▶ SOURCE DATA
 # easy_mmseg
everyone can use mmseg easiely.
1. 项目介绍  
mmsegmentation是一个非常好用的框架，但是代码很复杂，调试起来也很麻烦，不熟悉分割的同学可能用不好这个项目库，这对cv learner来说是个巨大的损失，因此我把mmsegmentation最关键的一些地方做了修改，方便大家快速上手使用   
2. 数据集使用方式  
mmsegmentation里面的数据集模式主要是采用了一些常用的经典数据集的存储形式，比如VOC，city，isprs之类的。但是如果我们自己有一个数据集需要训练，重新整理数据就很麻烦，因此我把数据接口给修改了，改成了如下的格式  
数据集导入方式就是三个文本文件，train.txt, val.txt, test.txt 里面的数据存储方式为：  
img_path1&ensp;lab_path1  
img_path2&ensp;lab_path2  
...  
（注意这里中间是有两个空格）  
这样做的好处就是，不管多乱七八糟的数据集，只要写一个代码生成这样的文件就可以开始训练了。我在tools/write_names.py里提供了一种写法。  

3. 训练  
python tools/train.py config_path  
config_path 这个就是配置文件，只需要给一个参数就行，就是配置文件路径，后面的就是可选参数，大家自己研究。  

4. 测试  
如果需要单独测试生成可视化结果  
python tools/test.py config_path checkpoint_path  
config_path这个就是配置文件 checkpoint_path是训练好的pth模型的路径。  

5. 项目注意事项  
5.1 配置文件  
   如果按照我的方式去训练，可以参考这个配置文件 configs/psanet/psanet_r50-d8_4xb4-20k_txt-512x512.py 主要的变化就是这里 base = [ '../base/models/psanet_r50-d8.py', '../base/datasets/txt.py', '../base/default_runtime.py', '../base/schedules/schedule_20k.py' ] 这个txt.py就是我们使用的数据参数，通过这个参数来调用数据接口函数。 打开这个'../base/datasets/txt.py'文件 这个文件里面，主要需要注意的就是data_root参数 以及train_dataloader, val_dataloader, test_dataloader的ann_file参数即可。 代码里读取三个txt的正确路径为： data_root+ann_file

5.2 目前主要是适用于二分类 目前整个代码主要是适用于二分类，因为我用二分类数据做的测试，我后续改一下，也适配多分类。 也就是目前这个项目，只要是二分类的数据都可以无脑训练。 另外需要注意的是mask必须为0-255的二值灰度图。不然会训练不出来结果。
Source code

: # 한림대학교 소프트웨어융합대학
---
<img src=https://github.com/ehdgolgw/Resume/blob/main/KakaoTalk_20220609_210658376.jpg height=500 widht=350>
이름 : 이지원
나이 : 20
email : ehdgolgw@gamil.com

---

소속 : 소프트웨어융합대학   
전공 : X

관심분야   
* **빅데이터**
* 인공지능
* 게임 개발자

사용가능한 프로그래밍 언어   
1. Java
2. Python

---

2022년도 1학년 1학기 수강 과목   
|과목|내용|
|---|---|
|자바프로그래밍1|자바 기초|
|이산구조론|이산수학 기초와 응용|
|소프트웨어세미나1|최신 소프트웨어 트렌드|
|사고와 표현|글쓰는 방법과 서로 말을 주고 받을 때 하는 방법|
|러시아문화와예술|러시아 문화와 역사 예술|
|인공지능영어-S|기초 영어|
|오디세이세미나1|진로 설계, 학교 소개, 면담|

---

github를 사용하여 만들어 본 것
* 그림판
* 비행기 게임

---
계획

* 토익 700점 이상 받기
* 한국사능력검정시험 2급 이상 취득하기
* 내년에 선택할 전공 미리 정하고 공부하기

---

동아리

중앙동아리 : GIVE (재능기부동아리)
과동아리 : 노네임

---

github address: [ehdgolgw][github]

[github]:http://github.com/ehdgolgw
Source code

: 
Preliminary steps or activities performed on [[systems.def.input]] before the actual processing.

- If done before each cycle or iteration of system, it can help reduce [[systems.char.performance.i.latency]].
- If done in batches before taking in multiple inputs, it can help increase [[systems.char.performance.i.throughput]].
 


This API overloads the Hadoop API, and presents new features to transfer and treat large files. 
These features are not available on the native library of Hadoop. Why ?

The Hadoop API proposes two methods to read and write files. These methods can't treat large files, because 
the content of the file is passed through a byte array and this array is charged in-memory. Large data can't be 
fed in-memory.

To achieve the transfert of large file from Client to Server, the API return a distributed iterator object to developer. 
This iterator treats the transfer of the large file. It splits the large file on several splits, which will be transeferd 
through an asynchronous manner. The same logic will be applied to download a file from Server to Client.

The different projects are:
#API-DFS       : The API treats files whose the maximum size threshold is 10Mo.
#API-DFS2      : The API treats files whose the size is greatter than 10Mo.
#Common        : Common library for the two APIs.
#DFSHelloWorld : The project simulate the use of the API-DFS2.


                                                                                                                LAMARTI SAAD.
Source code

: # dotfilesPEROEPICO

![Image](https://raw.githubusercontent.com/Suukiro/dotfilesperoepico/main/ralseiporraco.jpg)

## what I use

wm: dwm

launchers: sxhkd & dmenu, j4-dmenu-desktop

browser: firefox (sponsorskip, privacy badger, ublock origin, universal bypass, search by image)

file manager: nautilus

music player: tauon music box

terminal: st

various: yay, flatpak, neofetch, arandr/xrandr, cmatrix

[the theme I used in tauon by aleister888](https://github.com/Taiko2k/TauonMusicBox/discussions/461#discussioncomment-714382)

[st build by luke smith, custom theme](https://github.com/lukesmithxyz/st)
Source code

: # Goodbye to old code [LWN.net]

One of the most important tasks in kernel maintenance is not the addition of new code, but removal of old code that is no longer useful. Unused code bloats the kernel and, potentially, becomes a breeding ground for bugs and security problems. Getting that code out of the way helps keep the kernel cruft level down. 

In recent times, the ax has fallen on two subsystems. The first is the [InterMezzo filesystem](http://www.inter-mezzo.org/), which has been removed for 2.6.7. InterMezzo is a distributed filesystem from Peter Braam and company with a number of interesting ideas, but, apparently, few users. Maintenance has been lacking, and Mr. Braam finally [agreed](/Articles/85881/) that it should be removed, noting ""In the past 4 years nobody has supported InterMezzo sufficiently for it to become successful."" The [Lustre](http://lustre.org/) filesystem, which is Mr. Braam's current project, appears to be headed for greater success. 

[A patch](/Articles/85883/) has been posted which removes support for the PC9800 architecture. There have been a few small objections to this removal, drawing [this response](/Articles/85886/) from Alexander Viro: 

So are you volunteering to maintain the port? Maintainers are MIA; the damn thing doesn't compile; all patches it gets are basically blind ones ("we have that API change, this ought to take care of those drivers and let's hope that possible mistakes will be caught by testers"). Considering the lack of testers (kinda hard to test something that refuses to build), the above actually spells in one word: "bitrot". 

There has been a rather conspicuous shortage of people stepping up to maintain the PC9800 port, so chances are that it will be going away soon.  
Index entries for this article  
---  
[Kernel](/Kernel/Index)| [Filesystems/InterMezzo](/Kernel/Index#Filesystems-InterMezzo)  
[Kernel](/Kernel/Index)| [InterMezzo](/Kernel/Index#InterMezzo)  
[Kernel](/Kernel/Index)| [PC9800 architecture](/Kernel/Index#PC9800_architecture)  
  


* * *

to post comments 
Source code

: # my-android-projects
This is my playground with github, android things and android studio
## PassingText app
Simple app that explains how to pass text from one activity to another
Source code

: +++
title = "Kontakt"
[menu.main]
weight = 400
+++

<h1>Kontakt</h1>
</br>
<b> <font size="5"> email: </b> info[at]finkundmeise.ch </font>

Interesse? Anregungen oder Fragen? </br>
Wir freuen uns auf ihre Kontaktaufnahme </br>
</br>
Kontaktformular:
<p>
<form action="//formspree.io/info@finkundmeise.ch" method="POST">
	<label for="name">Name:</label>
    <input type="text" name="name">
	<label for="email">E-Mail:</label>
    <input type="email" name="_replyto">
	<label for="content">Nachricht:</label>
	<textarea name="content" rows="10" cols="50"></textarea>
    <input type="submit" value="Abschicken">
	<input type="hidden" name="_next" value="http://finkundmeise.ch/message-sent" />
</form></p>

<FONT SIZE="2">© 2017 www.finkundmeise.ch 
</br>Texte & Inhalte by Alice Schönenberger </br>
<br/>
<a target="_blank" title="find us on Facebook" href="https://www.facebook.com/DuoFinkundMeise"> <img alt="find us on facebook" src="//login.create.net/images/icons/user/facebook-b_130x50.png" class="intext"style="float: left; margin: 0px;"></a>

▶ INSTRUCTIONS TO FOLLOW
The lines to return are those in the records above that hold the word "removal".

▶ SOLUTION TO THIS TASK
One of the most important tasks in kernel maintenance is not the addition of new code, but removal of old code that is no longer useful. Unused code bloats the kernel and, potentially, becomes a breeding ground for bugs and security problems. Getting that code out of the way helps keep the kernel cruft level down. 
[A patch](/Articles/85883/) has been posted which removes support for the PC9800 architecture. There have been a few small objections to this removal, drawing [this response](/Articles/85886/) from Alexander Viro: 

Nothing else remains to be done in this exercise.